Paper :

This paper shows a way to train an adversarial network to generate occlusion/deformation changes to help an object detector network to generalize better.

As an object detector network they use Faster-RCNN.

Model

The adversarial model has two parts (Fig.4). The first one is a spatial dropout occlusion (ASDN), it generates occlusion maps on the object features after the ROI layer. To select which pixel to mask, they use importance sampling on the mask and keep only the top \(\frac{1}{3}\) pixels.

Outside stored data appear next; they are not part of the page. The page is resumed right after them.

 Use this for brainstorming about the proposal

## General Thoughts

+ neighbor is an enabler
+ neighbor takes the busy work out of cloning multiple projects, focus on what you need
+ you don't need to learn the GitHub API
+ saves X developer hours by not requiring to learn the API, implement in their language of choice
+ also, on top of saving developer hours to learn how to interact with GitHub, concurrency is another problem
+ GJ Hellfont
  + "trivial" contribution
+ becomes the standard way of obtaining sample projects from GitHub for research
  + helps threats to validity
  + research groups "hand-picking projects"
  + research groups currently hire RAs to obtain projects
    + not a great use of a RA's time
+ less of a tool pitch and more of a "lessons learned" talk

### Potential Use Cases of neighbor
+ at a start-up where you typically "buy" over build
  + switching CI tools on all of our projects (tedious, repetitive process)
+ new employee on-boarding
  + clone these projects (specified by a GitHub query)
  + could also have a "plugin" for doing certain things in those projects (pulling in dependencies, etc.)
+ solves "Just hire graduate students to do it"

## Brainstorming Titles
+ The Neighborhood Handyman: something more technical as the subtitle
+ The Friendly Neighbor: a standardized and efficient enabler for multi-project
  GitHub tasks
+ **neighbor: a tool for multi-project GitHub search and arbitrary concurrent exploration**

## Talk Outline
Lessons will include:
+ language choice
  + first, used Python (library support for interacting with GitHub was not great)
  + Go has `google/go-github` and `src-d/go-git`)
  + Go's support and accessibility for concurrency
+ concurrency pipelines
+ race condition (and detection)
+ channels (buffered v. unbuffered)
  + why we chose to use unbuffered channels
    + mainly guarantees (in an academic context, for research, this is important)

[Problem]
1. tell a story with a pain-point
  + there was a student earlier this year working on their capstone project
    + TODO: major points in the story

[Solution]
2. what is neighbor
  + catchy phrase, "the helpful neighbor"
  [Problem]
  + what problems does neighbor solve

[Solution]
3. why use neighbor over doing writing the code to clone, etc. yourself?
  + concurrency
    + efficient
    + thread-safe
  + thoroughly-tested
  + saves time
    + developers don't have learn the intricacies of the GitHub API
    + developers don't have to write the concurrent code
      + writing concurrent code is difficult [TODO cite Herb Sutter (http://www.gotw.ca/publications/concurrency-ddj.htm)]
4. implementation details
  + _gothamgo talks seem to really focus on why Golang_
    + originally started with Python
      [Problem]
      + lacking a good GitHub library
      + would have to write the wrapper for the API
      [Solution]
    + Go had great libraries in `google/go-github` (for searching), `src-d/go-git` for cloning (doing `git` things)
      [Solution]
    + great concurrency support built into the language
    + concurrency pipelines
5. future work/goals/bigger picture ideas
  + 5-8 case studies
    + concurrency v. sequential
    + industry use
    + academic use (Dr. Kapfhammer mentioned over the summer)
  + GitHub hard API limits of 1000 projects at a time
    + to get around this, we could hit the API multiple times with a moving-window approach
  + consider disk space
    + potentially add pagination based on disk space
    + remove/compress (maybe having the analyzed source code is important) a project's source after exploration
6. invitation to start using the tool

The second part is a spatial transformer network (ASTN), it generates deformation on the object features. The deformation is mostly focused on the rotation. They found that limiting the rotation is a key factor in their experiment to not have upside down rotations and fool the prediction network. The rotation limit is in between \(-10^\circ\) to \(10^\circ\). The feature maps are divided into 4 blocks along the channel axis and different rotations are applied on these blocks.

Training

They use a pre-trained Fast-RCNN network on ImageNet. The training is done in a staged manner. First, they train FRCNN on the new database for localization. After, they fix the weights of the detector and train the adversarial model to create occlusion or rotation. In the end, they train both models at the same time to improve the detector network.

Results

They report results on three dataset: PASCAL VOC 2007, PASCAL VOC 2012, and MSCOCO.